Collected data
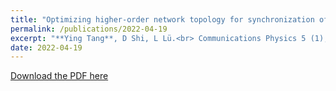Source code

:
 ```yaml
---
title: "Optimizing higher-order network topology for synchronization of coupled phase oscillators"
permalink: /publications/2022-04-19
excerpt: "**Ying Tang**, D Shi, L Lü.<br> Communications Physics 5 (1), 96"
date: 2022-04-19
---
```


[Download the PDF here](https://github.com/jamestang23/jamestang23.github.io/blob/master/12.pdf)


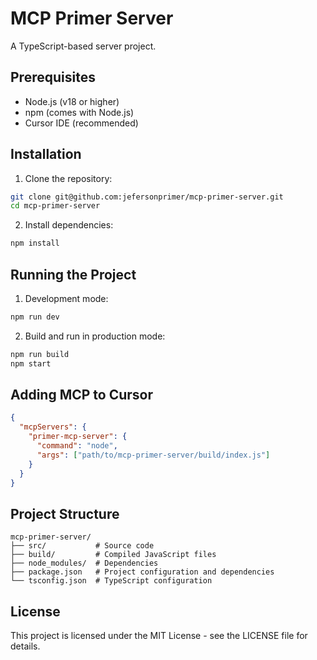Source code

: # MCP Primer Server

A TypeScript-based server project.

## Prerequisites

- Node.js (v18 or higher)
- npm (comes with Node.js)
- Cursor IDE (recommended)

## Installation

1. Clone the repository:
```bash
git clone git@github.com:jefersonprimer/mcp-primer-server.git
cd mcp-primer-server
```

2. Install dependencies:
```bash
npm install
```

## Running the Project

1. Development mode:
```bash
npm run dev
```

2. Build and run in production mode:
```bash
npm run build
npm start
```

## Adding MCP to Cursor

```json
{
  "mcpServers": {    
    "primer-mcp-server": {
      "command": "node",      
      "args": ["path/to/mcp-primer-server/build/index.js"]
    }
  }
}
```

## Project Structure

```
mcp-primer-server/
├── src/           # Source code
├── build/         # Compiled JavaScript files
├── node_modules/  # Dependencies
├── package.json   # Project configuration and dependencies
└── tsconfig.json  # TypeScript configuration
```

## License

This project is licensed under the MIT License - see the LICENSE file for details.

## Problem to work on
Write out every line of the entries that holds the word "configuration".

## Solved problem
├── package.json   # Project configuration and dependencies
└── tsconfig.json  # TypeScript configuration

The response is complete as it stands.